··· INFORMATION SUPPLIED ···

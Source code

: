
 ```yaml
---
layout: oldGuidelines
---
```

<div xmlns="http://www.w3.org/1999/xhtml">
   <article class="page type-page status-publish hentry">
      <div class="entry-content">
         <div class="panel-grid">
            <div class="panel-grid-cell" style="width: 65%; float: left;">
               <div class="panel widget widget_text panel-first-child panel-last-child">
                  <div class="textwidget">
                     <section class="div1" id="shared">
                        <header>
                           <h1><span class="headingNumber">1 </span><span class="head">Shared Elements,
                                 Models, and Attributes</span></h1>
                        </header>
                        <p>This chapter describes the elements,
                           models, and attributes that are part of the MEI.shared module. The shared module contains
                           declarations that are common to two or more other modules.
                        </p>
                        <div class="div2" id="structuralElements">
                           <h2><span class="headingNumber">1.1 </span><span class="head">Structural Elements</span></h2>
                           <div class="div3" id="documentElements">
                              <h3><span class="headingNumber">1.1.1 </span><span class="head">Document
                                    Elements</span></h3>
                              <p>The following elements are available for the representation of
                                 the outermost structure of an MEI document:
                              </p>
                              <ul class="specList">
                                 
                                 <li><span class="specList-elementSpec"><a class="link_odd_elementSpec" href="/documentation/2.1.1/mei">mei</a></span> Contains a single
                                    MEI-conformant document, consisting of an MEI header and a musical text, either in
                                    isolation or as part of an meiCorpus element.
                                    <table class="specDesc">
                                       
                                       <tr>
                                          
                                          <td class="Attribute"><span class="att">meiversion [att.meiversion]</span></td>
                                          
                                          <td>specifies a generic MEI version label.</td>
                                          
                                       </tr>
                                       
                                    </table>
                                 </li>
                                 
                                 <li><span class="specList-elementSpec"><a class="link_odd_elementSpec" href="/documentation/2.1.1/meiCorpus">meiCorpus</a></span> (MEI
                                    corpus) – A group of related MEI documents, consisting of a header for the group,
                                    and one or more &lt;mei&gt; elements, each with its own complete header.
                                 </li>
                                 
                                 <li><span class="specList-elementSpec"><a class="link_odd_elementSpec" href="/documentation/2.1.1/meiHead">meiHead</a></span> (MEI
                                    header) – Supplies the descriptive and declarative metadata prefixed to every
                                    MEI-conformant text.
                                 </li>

···

ABOUT THIS EXERCISE. For the string "more", give the number of lines in the records that contain it and nothing besides.

REPLY. 2